I've spent some time over the last several months looking at spindle design and studying on making my own spindle for a high rpm application. I've got a Hurco I bought used (at a stupidly good price) that I am retrofitting over to a newer Mach 3 controlled CNC system. The guys at Hurco recommended I NEVER run it over 3500 RPM, and that I probably ought to stay under 3200 given the age of the machine. Most of the milling I do requires high RPM spindles to get decent production rate so I have been studying making my own high speed spindles. Making spindle speeders. Finding speeders that might work, etc. To get the durability and speed I want the only reasonable price option is one of the Chinese VFD spindle motors, and then the quality is suspect until its actually seen a few thousand hours of run time. Most of the other options cost more than your whole machine. A couple of them 3-4 times more than your whole machine. That is just for a spindle. Even using the Chinese spindle costs more if you count time, and extra fabrication hardware to mount it, etc.
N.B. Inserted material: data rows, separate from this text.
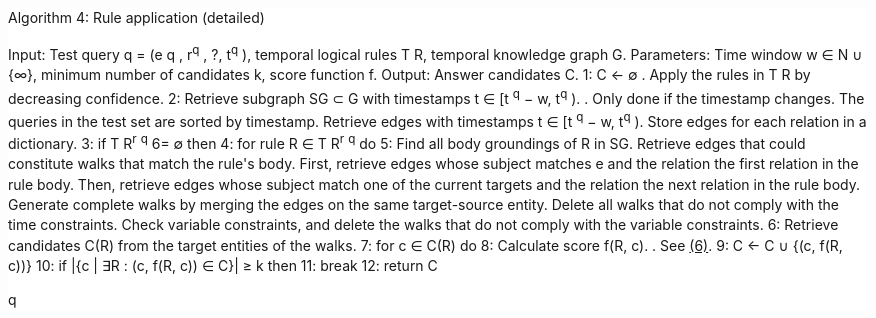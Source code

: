 <span id="page-12-0"></span>Algorithm 4: Rule application (detailed)

Input: Test query q = (e q , r<sup>q</sup> , ?, t<sup>q</sup> ), temporal logical rules T R, temporal knowledge graph G. Parameters: Time window w ∈ N ∪ {∞}, minimum number of candidates k, score function f. Output: Answer candidates C. 1: C ← ∅ . Apply the rules in T R by decreasing confidence. 2: Retrieve subgraph SG ⊂ G with timestamps t ∈ [t <sup>q</sup> − w, t<sup>q</sup> ). . Only done if the timestamp changes. The queries in the test set are sorted by timestamp. Retrieve edges with timestamps t ∈ [t <sup>q</sup> − w, t<sup>q</sup> ). Store edges for each relation in a dictionary. 3: if T R<sup>r</sup> <sup>q</sup> 6= ∅ then 4: for rule R ∈ T R<sup>r</sup> <sup>q</sup> do 5: Find all body groundings of R in SG. Retrieve edges that could constitute walks that match the rule's body. First, retrieve edges whose subject matches e and the relation the first relation in the rule body. Then, retrieve edges whose subject match one of the current targets and the relation the next relation in the rule body. Generate complete walks by merging the edges on the same target-source entity. Delete all walks that do not comply with the time constraints. Check variable constraints, and delete the walks that do not comply with the variable constraints. 6: Retrieve candidates C(R) from the target entities of the walks. 7: for c ∈ C(R) do 8: Calculate score f(R, c). . See [\(6\)](#page-3-3). 9: C ← C ∪ {(c, f(R, c))} 10: if |{c | ∃R : (c, f(R, c)) ∈ C}| ≥ k then 11: break 12: return C

q
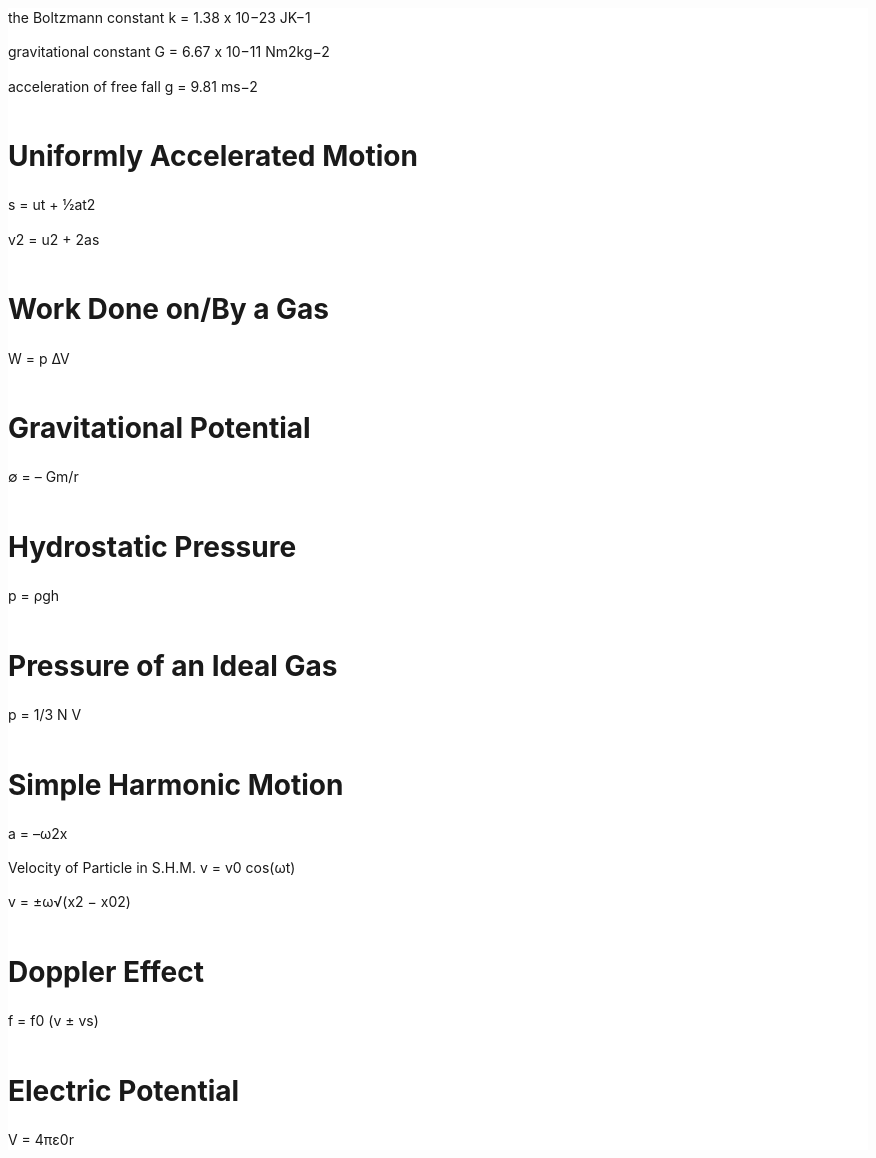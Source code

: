 the Boltzmann constant
k = 1.38 x 10−23 JK−1

gravitational constant
G = 6.67 x 10−11 Nm2kg−2

acceleration of free fall
g = 9.81 ms−2

# Uniformly Accelerated Motion

s = ut + ½at2

v2 = u2 + 2as

# Work Done on/By a Gas

W = p ∆V

# Gravitational Potential

∅ = – Gm/r

# Hydrostatic Pressure

p = ρgh

# Pressure of an Ideal Gas

p = 1/3 N V

# Simple Harmonic Motion

a = –ω2x

Velocity of Particle in S.H.M.
v = v0 cos(ωt)

v = ±ω√(x2 − x02)

# Doppler Effect

f = f0 (v ± vs)

# Electric Potential

V = 4πɛ0r
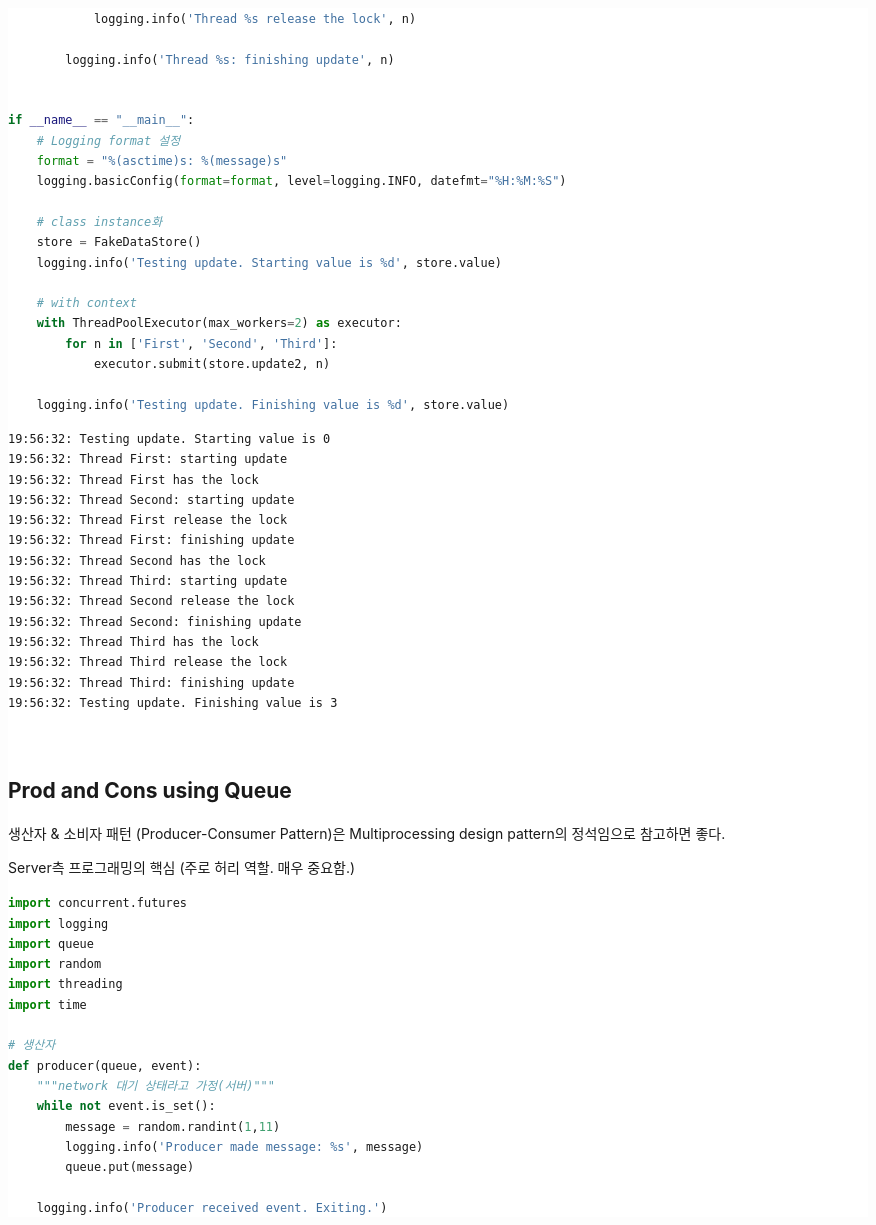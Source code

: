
 ```python
            logging.info('Thread %s release the lock', n) 

        logging.info('Thread %s: finishing update', n)
    

if __name__ == "__main__":
    # Logging format 설정
    format = "%(asctime)s: %(message)s"
    logging.basicConfig(format=format, level=logging.INFO, datefmt="%H:%M:%S")

    # class instance화
    store = FakeDataStore()
    logging.info('Testing update. Starting value is %d', store.value)

    # with context
    with ThreadPoolExecutor(max_workers=2) as executor:
        for n in ['First', 'Second', 'Third']:
            executor.submit(store.update2, n)

    logging.info('Testing update. Finishing value is %d', store.value)
```

``` 
19:56:32: Testing update. Starting value is 0
19:56:32: Thread First: starting update
19:56:32: Thread First has the lock
19:56:32: Thread Second: starting update
19:56:32: Thread First release the lock
19:56:32: Thread First: finishing update
19:56:32: Thread Second has the lock
19:56:32: Thread Third: starting update
19:56:32: Thread Second release the lock
19:56:32: Thread Second: finishing update
19:56:32: Thread Third has the lock
19:56:32: Thread Third release the lock
19:56:32: Thread Third: finishing update
19:56:32: Testing update. Finishing value is 3
```

<br>

## Prod and Cons using Queue

생산자 & 소비자 패턴 (Producer-Consumer Pattern)은 Multiprocessing design pattern의 정석임으로 참고하면 좋다.

Server측 프로그래밍의 핵심 (주로 허리 역할. 매우 중요함.)

```python
import concurrent.futures
import logging
import queue
import random
import threading
import time

# 생산자
def producer(queue, event):
    """network 대기 상태라고 가정(서버)"""
    while not event.is_set():
        message = random.randint(1,11)
        logging.info('Producer made message: %s', message)
        queue.put(message)

    logging.info('Producer received event. Exiting.')

```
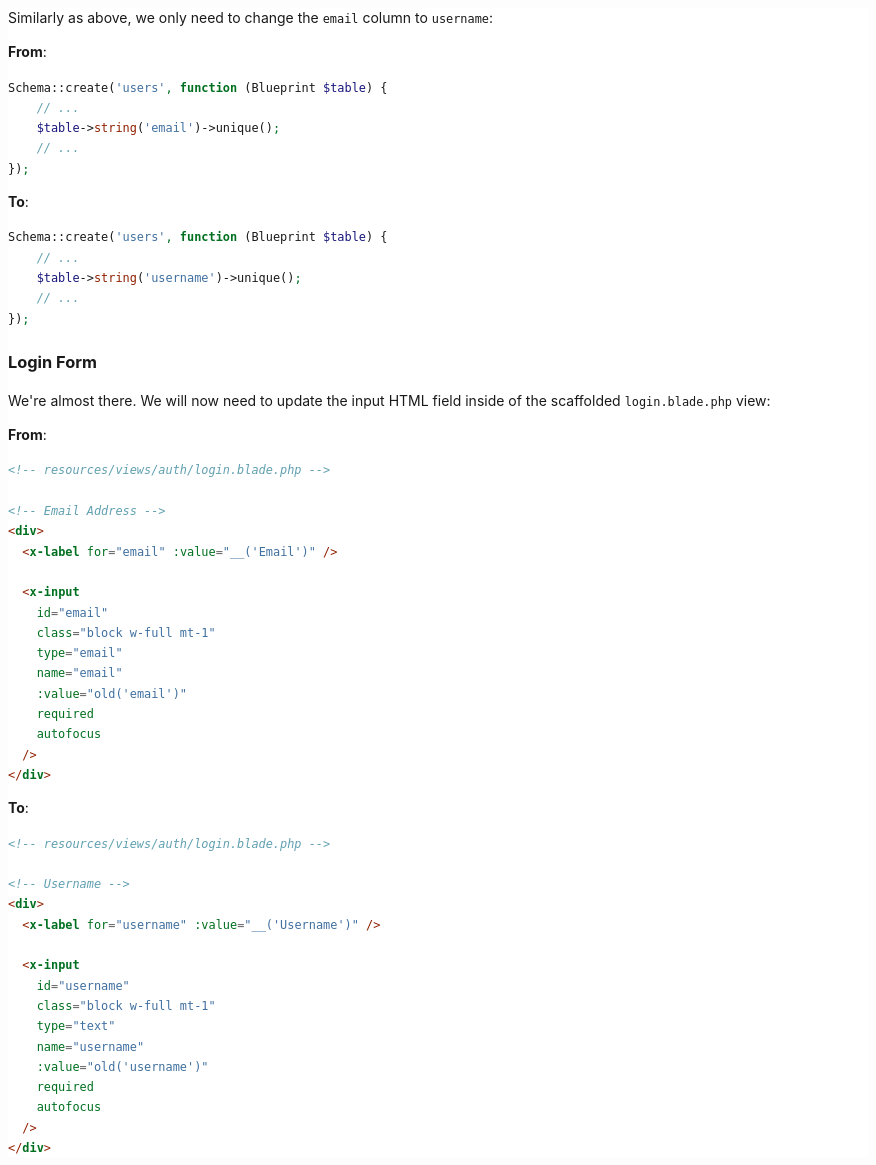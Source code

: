 Similarly as above, we only need to change the `email` column to `username`:

**From**:

```php
Schema::create('users', function (Blueprint $table) {
    // ...
    $table->string('email')->unique();
    // ...
});
```

**To**:

```php
Schema::create('users', function (Blueprint $table) {
    // ...
    $table->string('username')->unique();
    // ...
});
```

### Login Form

We're almost there. We will now need to update the input HTML field inside of the scaffolded `login.blade.php` view:

**From**:

```html
<!-- resources/views/auth/login.blade.php -->

<!-- Email Address -->
<div>
  <x-label for="email" :value="__('Email')" />

  <x-input
    id="email"
    class="block w-full mt-1"
    type="email"
    name="email"
    :value="old('email')"
    required
    autofocus
  />
</div>
```

**To**:

```html
<!-- resources/views/auth/login.blade.php -->

<!-- Username -->
<div>
  <x-label for="username" :value="__('Username')" />

  <x-input
    id="username"
    class="block w-full mt-1"
    type="text"
    name="username"
    :value="old('username')"
    required
    autofocus
  />
</div>
```
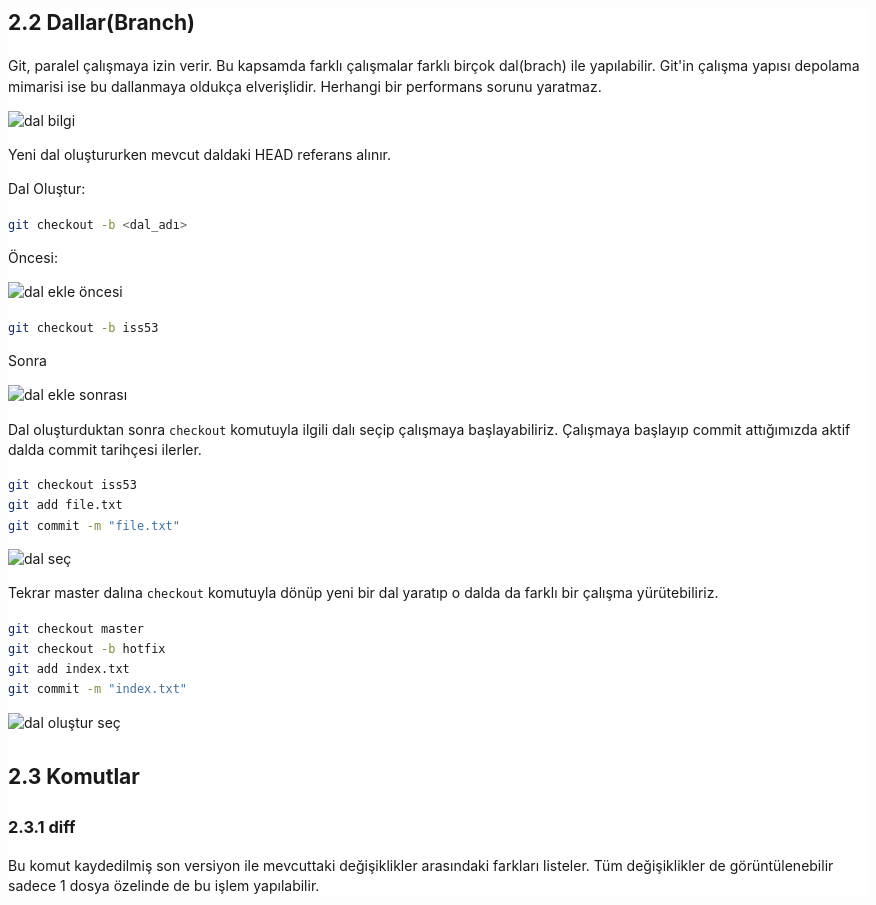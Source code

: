 ## 2.2 Dallar(Branch)

Git, paralel çalışmaya izin verir. Bu kapsamda farklı çalışmalar farklı birçok dal(brach) ile yapılabilir. Git'in çalışma yapısı depolama mimarisi ise bu dallanmaya oldukça elverişlidir. Herhangi bir performans sorunu yaratmaz.

![dal bilgi](https://git-scm.com/book/en/v2/images/advance-master.png)

Yeni dal oluştururken mevcut daldaki HEAD referans alınır.

Dal Oluştur:
```bash
git checkout -b <dal_adı>
```

Öncesi:

![dal ekle öncesi](https://git-scm.com/book/en/v2/images/basic-branching-1.png)

```bash
git checkout -b iss53
```

Sonra

![dal ekle sonrası](https://git-scm.com/book/en/v2/images/basic-branching-2.png)

Dal oluşturduktan sonra ``checkout`` komutuyla ilgili dalı seçip çalışmaya başlayabiliriz. Çalışmaya başlayıp commit attığımızda aktif dalda commit tarihçesi ilerler.

```bash
git checkout iss53
git add file.txt
git commit -m "file.txt"
```

![dal seç](https://git-scm.com/book/en/v2/images/basic-branching-3.png)

Tekrar master dalına ``checkout`` komutuyla dönüp yeni bir dal yaratıp o dalda da farklı bir çalışma yürütebiliriz.

```bash
git checkout master
git checkout -b hotfix
git add index.txt
git commit -m "index.txt"
```

![dal oluştur seç](https://git-scm.com/book/en/v2/images/basic-branching-4.png)

## 2.3 Komutlar

### 2.3.1 diff

Bu komut kaydedilmiş son versiyon ile mevcuttaki değişiklikler arasındaki farkları listeler. Tüm değişiklikler de görüntülenebilir sadece 1 dosya özelinde de bu işlem yapılabilir.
Again. I'm no expert. Not even a really knowledgeable hack. My conclusion based on the little bit I have managed to learn is that you can buy a cheaper machine and get good work out of it, but if you want it to be like a more expensive machine you will have to spend some time working on it.

Now admittedly I am looking at high speed were tolerances are much more critical, but still. Quality costs time or money and sometimes both.

Do not be discouraged though. I make usable parts all the time on my little chinese no-name (literally) manual mill/drill, and I keep a large drill bit chucked up in it for a particular job I do routinely. My next larger manual machine is an old Harbor Freight RF-30 (says RF-30 right on it). I keep one of my better swivel base machinist vises on that table because it gets used routinely for one off manual jobs.

One of the hardest things I had to learn about machining is that the machines are not perfect, but the parts you make on them can be better than the machine itself if you learn how. The next thing I struggled to learn was no matter how good the machine and no matter how careful the planning the parts will never be "perfect" either, but with care they can get pretty darn close. Even in aerospace (which actually isn't the most precise machining field in many regards) they include a tolerance or allowable margin of error that is often much larger than you might think.

And of course there is always the possibility that your machine really is made below the acceptable standard for that machine and you may be able to get a replacement or replacement parts. Certainly follow through with LMS.